• Candidates who spoke to the Star in confidence accused board chairman Robin Achoki of discrimination when there is no law to back his alleged decision. Achoki denies wrongdoing
• In a document seen by the Star, out of 13 candidates who were interviewed and considered for appointment, four were locked out for being 56 and above.
Claims of bias have rocked the recruitment of a managing director at the Kenya Plant Health Inspectorate Services after candidates aged above 56 years were allegedly locked out.
Candidates who spoke to the Star in confidence accused board chairman Robin Achoki of discrimination when there is no law to back his alleged decision. Achoki denies wrongdoing.
“As long as you are within the years where you can serve for a three-year full term, that is allowed. But we do not know why we were discriminated [against],” a candidate told the Star.
They want Agriculture Cabinet Secretary Peter Munya to order a repeat of the recruitment process, saying that is the only way they can get justice.
“Our hope is now with the CS. We want him to come to our rescue and ensure that we get justice. We are Kenyans and we deserve to be treated as such,” the candidate said.
In a document seen by the Star, out of 13 candidates who were interviewed and considered for appointment, four were locked out for being 56 and above.

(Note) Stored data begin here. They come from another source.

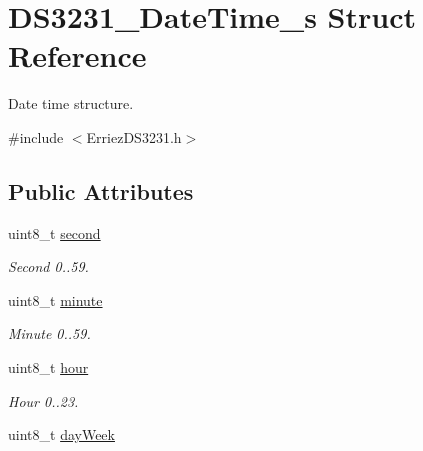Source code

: \hypertarget{struct_d_s3231___date_time__s}{}\section{D\+S3231\+\_\+\+Date\+Time\+\_\+s Struct Reference}
\label{struct_d_s3231___date_time__s}


Date time structure.  




{\ttfamily \#include $<$Erriez\+D\+S3231.\+h$>$}

\subsection*{Public Attributes}
\begin{DoxyCompactItemize}
\item 
uint8\+\_\+t \hyperlink{struct_d_s3231___date_time__s_ad023b19951e1bf1d2c8ff5a1a26a30d1}{second}\hypertarget{struct_d_s3231___date_time__s_ad023b19951e1bf1d2c8ff5a1a26a30d1}{}\label{struct_d_s3231___date_time__s_ad023b19951e1bf1d2c8ff5a1a26a30d1}

\begin{DoxyCompactList}\small\item\em Second 0..59. \end{DoxyCompactList}\item 
uint8\+\_\+t \hyperlink{struct_d_s3231___date_time__s_a1cea87cbb6606e5259ce7aadf068eb85}{minute}\hypertarget{struct_d_s3231___date_time__s_a1cea87cbb6606e5259ce7aadf068eb85}{}\label{struct_d_s3231___date_time__s_a1cea87cbb6606e5259ce7aadf068eb85}

\begin{DoxyCompactList}\small\item\em Minute 0..59. \end{DoxyCompactList}\item 
uint8\+\_\+t \hyperlink{struct_d_s3231___date_time__s_a7993110a1e27a217b2756d35ede55fc7}{hour}\hypertarget{struct_d_s3231___date_time__s_a7993110a1e27a217b2756d35ede55fc7}{}\label{struct_d_s3231___date_time__s_a7993110a1e27a217b2756d35ede55fc7}

\begin{DoxyCompactList}\small\item\em Hour 0..23. \end{DoxyCompactList}\item 
uint8\+\_\+t \hyperlink{struct_d_s3231___date_time__s_a29786860ba13a2fc3ac823752c18ef70}{day\+Week}\hypertarget{struct_d_s3231___date_time__s_a29786860ba13a2fc3ac823752c18ef70}{}\label{struct_d_s3231___date_time__s_a29786860ba13a2fc3ac823752c18ef70}


\end{DoxyCompactItemize}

In the first interview, Evans Atuti came first with 95.5 per cent, followed by Edward Mamati (94.75), Josephat Nyongesa (93.75), Nambunya Irene (93.5), Theophilus Mwendwa (93), Caleb Olweny (91.5), Hassan Tongola (85.75), Ezekiel Kiptoo (80.5) and Geoffrey Mwacha (78.25) respectively.
As the board prepared to proceed for the second round of interviews, Munya axed some members to remove excess seats.
The new board then interviewed shortlisted candidates. Mwenda is said to have been ranked first, followed by Atuti and Nambunya respectively.
On September 1, Munya wrote to the board to hasten the hiring, noting that there was no justification for the delays.
“Having granted the board my approval to undertake the exercise in April, I wish to note that this exercise has taken an extraordinarily long time to finalise and I wish to direct that the board now concludes this process not later than September 1,” Munya said in a letter to the chairman.
Meanwhile, staff have accused Achoki of micromanaging and interfering with the day-to-day activities of the management. They say arbitrary transfers have caused disharmony among the staff.
Acting managing director Simeon Kibet declined to comment on the allegations levelled against the chairman. “I have no comment,” he told the Star on the phone.
Achoki dismissed the claims, saying the recruitment of the new CEO was transparent. He said if there were vested interests, his tribesman would have been forwarded for appointment.
He also denied claims that he interferes with the management of the organisation as the role of the board limited to policy.
“The individuals making such claims are out of order. The exercise was transparent and was done during the daytime. Sixty-four candidates applied and nine qualified to be shortlisted,” he said.
“Day-to-day running of Kephis is not part of our function; so to say I give instruction for some people to be transferred or dismissed is not true,” he added.